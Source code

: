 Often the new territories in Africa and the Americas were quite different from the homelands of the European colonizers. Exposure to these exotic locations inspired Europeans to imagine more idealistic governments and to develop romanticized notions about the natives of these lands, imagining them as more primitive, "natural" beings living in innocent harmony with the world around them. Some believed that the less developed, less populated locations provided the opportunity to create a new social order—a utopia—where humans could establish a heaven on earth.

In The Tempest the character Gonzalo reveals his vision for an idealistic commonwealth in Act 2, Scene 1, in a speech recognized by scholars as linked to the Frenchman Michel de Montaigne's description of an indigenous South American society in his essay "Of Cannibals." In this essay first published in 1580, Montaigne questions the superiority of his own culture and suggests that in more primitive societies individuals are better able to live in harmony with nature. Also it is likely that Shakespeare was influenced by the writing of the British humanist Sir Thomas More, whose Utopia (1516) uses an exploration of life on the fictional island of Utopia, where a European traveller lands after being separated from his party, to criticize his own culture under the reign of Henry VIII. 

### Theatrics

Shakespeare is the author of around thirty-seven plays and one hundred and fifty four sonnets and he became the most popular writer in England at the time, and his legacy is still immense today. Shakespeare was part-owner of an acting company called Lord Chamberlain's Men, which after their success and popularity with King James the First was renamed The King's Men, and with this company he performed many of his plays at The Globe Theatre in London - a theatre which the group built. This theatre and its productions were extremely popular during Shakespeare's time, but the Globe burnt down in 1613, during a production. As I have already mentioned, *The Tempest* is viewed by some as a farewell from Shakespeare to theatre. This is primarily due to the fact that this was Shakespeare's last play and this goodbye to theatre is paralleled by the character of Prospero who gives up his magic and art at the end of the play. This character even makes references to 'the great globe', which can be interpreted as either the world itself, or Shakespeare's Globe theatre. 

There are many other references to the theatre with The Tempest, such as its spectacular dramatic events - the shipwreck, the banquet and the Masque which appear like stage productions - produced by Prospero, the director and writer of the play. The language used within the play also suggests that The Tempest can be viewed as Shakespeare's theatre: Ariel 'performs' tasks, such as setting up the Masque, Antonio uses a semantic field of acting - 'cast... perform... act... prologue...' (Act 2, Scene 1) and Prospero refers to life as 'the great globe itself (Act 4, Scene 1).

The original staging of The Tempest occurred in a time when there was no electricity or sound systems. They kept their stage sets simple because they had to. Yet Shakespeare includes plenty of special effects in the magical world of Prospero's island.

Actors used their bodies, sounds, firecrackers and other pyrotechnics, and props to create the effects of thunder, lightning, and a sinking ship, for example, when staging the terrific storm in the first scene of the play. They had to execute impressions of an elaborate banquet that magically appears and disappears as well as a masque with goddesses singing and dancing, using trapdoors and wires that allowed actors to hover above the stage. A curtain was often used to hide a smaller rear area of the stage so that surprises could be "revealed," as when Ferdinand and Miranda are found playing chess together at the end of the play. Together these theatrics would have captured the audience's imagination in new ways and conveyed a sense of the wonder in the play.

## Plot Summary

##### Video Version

* * *

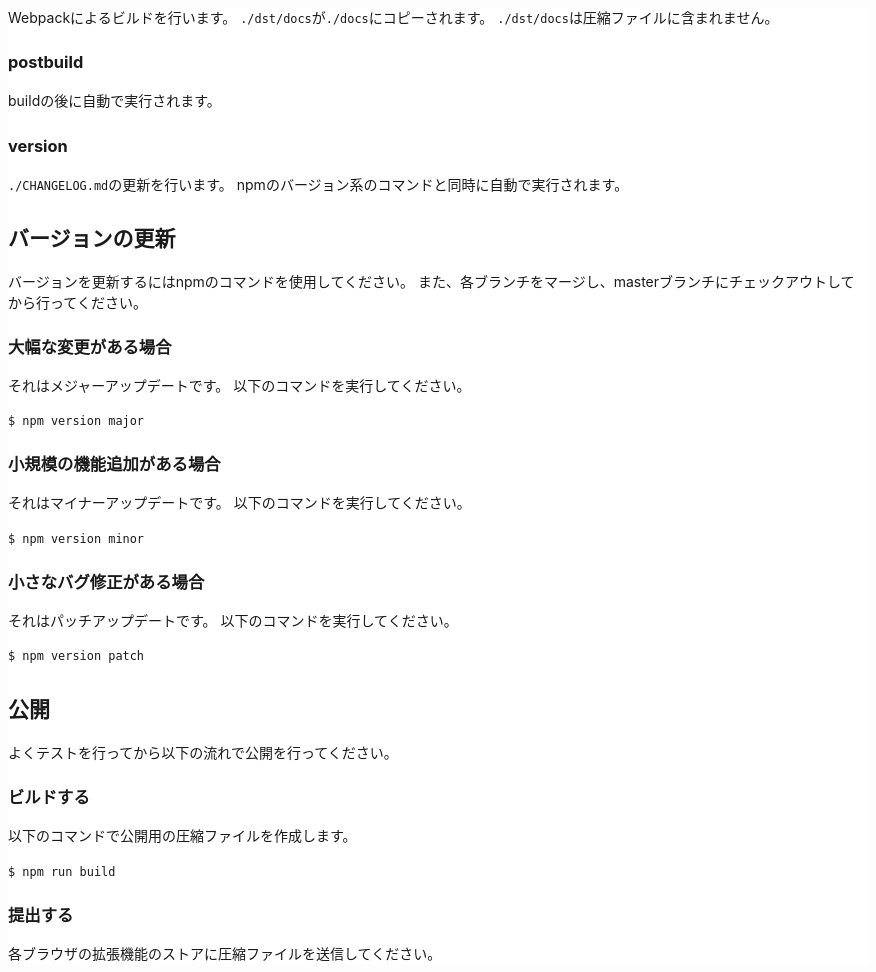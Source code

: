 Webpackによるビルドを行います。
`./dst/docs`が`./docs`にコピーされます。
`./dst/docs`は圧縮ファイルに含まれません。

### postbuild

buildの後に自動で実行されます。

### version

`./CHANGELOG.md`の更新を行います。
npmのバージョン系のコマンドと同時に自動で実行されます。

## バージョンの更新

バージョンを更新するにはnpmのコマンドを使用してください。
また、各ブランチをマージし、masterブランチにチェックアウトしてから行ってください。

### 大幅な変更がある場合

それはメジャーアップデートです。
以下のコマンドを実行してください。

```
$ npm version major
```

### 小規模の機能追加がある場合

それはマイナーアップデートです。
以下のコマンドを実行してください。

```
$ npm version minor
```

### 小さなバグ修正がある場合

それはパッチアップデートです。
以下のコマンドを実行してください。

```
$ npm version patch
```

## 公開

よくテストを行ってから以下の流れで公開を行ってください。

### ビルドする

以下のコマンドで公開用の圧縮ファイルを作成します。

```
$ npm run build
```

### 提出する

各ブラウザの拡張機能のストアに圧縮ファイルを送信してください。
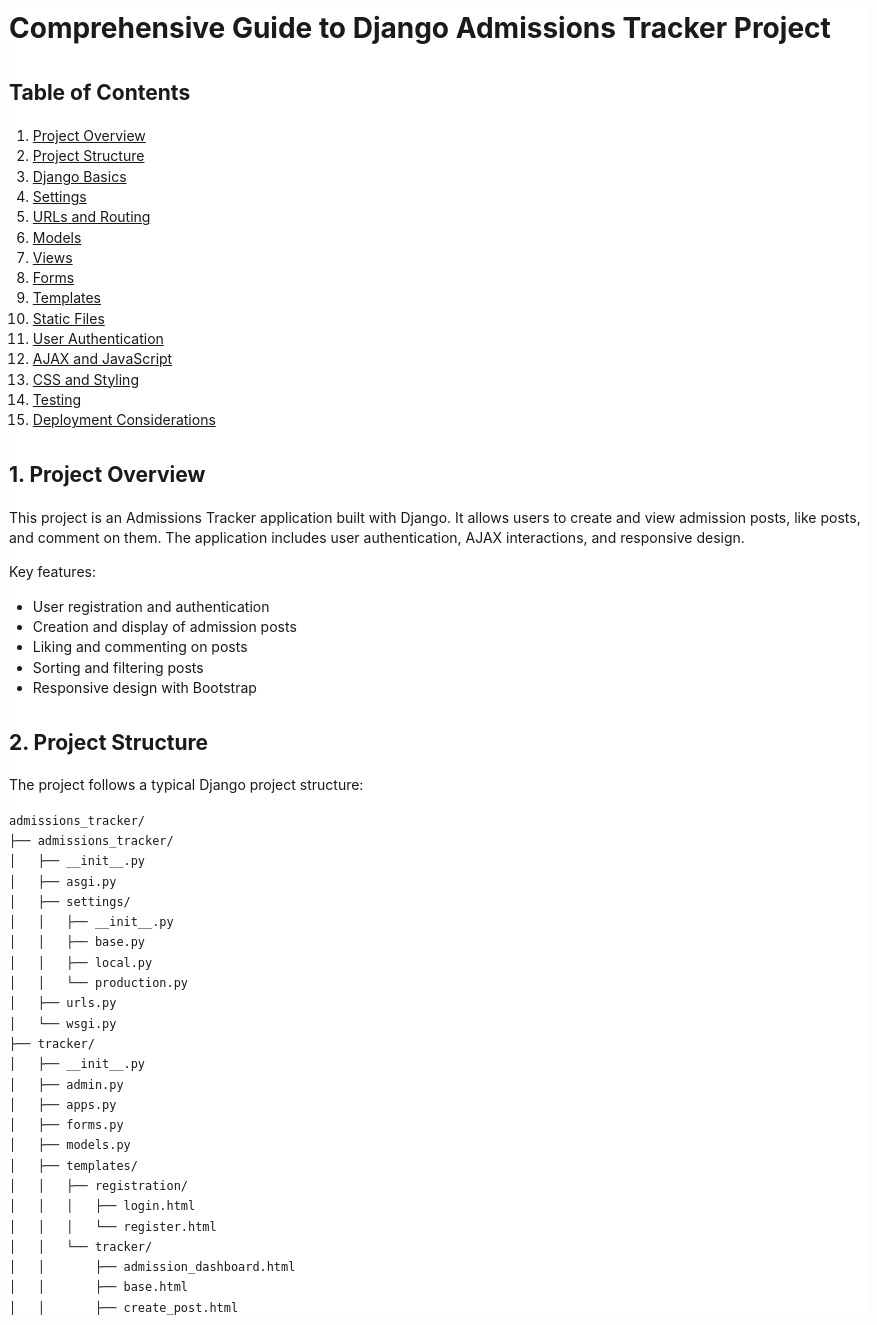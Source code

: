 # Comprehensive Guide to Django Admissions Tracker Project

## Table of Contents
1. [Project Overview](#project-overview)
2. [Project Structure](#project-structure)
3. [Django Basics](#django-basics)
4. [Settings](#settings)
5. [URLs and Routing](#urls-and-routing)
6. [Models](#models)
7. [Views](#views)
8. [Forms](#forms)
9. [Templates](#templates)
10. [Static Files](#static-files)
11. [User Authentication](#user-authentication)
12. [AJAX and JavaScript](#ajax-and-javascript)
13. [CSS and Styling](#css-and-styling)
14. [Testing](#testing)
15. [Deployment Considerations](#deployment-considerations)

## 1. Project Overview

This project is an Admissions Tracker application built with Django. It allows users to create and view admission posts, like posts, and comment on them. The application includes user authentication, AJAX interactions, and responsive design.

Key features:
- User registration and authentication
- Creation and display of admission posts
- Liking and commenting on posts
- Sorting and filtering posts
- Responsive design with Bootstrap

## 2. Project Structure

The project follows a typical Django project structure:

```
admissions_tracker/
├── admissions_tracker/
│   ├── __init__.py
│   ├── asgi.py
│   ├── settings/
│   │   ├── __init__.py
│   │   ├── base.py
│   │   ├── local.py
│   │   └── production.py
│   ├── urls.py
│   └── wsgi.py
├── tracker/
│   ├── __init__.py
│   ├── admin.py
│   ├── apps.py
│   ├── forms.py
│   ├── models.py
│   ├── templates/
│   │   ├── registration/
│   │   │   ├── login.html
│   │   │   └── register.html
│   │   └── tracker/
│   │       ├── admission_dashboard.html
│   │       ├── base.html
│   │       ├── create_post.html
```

What you have to do:
Count, in the records above, the lines that contain the word "AJAX"; the answer is that number alone.

Result for this exercise:
2